Hello, I'm from Germany and worked for Hymer myself over 5 years! It's no problem to walk on the roof, just make sure that you was away hold 10 cm of the Heki roof light and the other roof windows! Otherwise it's no problem, nothing can happen! Sorry for my not-perfect english


----------



## Maxonian (May 13, 2005)

Hi Borisd0,

We have a Hymer A class, also 2002, and I have been on the roof many times. My only advice would be to wear knee pads. The first time I crawled about up there I left a few knee shaped impressions.

Raymond


----------



## 96509 (Oct 12, 2005)

*Maybe recent Hymers are not so walkonable*

I used to have a 1990 Hymer 694 and was told that walking anywhere on the roof was perfectly ok - and I did so without causing damage.

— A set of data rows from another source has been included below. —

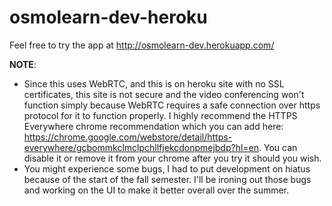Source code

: # osmolearn-dev-heroku

Feel free to try the app at http://osmolearn-dev.herokuapp.com/

<b>NOTE</b>: 

- Since this uses WebRTC, and this is on heroku site with no SSL certificates, this site is not secure and the video conferencing won't function simply because WebRTC requires a safe connection over https protocol for it to function properly. I highly recommend the HTTPS Everywhere chrome recommendation which you can add here: https://chrome.google.com/webstore/detail/https-everywhere/gcbommkclmclpchllfjekcdonpmejbdp?hl=en. You can disable it or remove it from your chrome after you try it should you wish.
- You might experience some bugs, I had to put development on hiatus because of the start of the fall semester. I'll be ironing out those bugs and working on the UI to make it better overall over the summer.
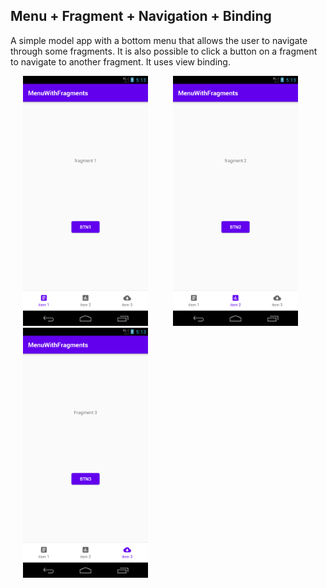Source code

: ## Menu + Fragment + Navigation + Binding

A simple model app with a bottom menu that allows the user to navigate through some fragments.
It is also possible to click a button on a fragment to navigate to another fragment.
It uses view binding.


<img src="images/001.png" width="200" hspace="20"/><img src="images/002.png" width="200" hspace="20"/><img src="images/003.png" width="200" hspace="20"/>
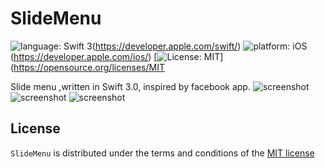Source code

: # SlideMenu
![language: Swift 3](https://img.shields.io/badge/Swift-2.2-orange.svg?style=flat)(https://developer.apple.com/swift/)
![platform: iOS](https://img.shields.io/badge/Swift-2.2-orange.svg?style=flat)(https://developer.apple.com/ios/)
[![License: MIT](https://img.shields.io/badge/License-MIT-yellow.svg)](https://opensource.org/licenses/MIT

Slide menu ,written in Swift 3.0, inspired by facebook app.
![screenshot](https://raw.github.com/saketh93/SlideMenu/master/ScreenShots/menu.png)
![screenshot](https://raw.github.com/saketh93/SlideMenu/master/ScreenShots/home.png)
![screenshot](https://raw.github.com/saketh93/SlideMenu/master/ScreenShots/addition.png)

## License
`SlideMenu` is distributed under the terms and conditions of the [MIT license](https://github.com/saketh93/SlideMenu/blob/master/LICENSE)
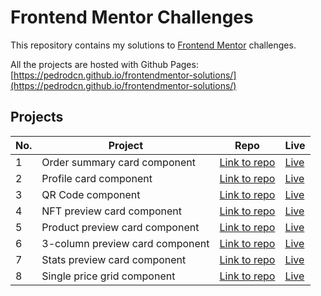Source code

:
# Frontend Mentor Challenges

This repository contains my solutions to
[Frontend Mentor](https://www.frontendmentor.io/challenges) challenges.

All the projects are hosted with Github Pages: [https://pedrodcn.github.io/frontendmentor-solutions/](https://pedrodcn.github.io/frontendmentor-solutions/)

## Projects

| No. | Project                         | Repo                                                                                          | Live                                                                       |
|-----|---------------------------------|-----------------------------------------------------------------------------------------------|----------------------------------------------------------------------------|
| 1   | Order summary card component    | [Link to repo](https://github.com/PedroDCN/frontendmentor-solutions/tree/main/ordersummary)   | [Live](https://pedrodcn.github.io/frontendmentor-solutions/ordersummary)   |
| 2   | Profile card component          | [Link to repo](https://github.com/PedroDCN/frontendmentor-solutions/tree/main/profilecard)    | [Live](https://pedrodcn.github.io/frontendmentor-solutions/profilecard)    |
| 3   | QR Code component               | [Link to repo](https://github.com/PedroDCN/frontendmentor-solutions/tree/main/qrcode)         | [Live](https://pedrodcn.github.io/frontendmentor-solutions/qrcode)         |
| 4   | NFT preview card component      | [Link to repo](https://github.com/PedroDCN/frontendmentor-solutions/tree/main/nftpreview)     | [Live](https://pedrodcn.github.io/frontendmentor-solutions/nftpreview)     |
| 5   | Product preview card component  | [Link to repo](https://github.com/PedroDCN/frontendmentor-solutions/tree/main/productpreview) | [Live](https://pedrodcn.github.io/frontendmentor-solutions/productpreview) |
| 6   | 3-column preview card component | [Link to repo](https://github.com/PedroDCN/frontendmentor-solutions/tree/main/columnpreview)  | [Live](https://pedrodcn.github.io/frontendmentor-solutions/columnpreview)  |
| 7   | Stats preview card component    | [Link to repo](https://github.com/PedroDCN/frontendmentor-solutions/tree/main/statspreview)   | [Live](https://pedrodcn.github.io/frontendmentor-solutions/statspreview)   |
| 8   | Single price grid component     | [Link to repo](https://github.com/PedroDCN/frontendmentor-solutions/tree/main/singleprice)    | [Live](https://pedrodcn.github.io/frontendmentor-solutions/singleprice)    |
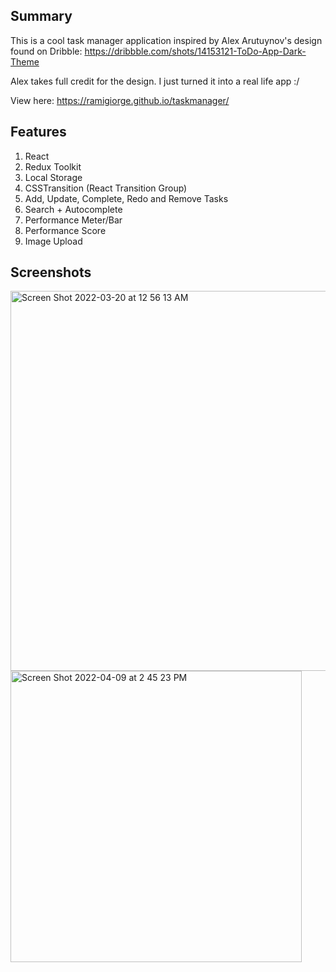 ## Summary

This is a cool task manager application inspired by Alex Arutuynov's design found on Dribble: https://dribbble.com/shots/14153121-ToDo-App-Dark-Theme

Alex takes full credit for the design. I just turned it into a real life app :/

View here: https://ramigiorge.github.io/taskmanager/

## Features

1. React
2. Redux Toolkit
3. Local Storage
4. CSSTransition (React Transition Group)
5. Add, Update, Complete, Redo and Remove Tasks
6. Search + Autocomplete
7. Performance Meter/Bar
8. Performance Score
9. Image Upload

## Screenshots

<img width="608" alt="Screen Shot 2022-03-20 at 12 56 13 AM" src="https://user-images.githubusercontent.com/89678609/159139814-1245dc17-16f7-45cc-a58b-e2051e46156a.png">
<img width="466" alt="Screen Shot 2022-04-09 at 2 45 23 PM" src="https://user-images.githubusercontent.com/89678609/162572898-45f43000-01e6-4088-ab66-161481cddc21.png">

However I have just taken delivery of a 2006 Hymer B674 and the manual has dire warnings not to walk on the roof except where load-bearing aluminium decking is installed. The manual is full of dire safety warning, so many you get fed up reading them, so maybe it would be safe to walk up there, but I think I would use load-spreading boards of some sort.

Stuart Ormerod


----------



## Pusser (May 9, 2005)

I know exactly what would happen if I walked on mine or anyone elses.


----------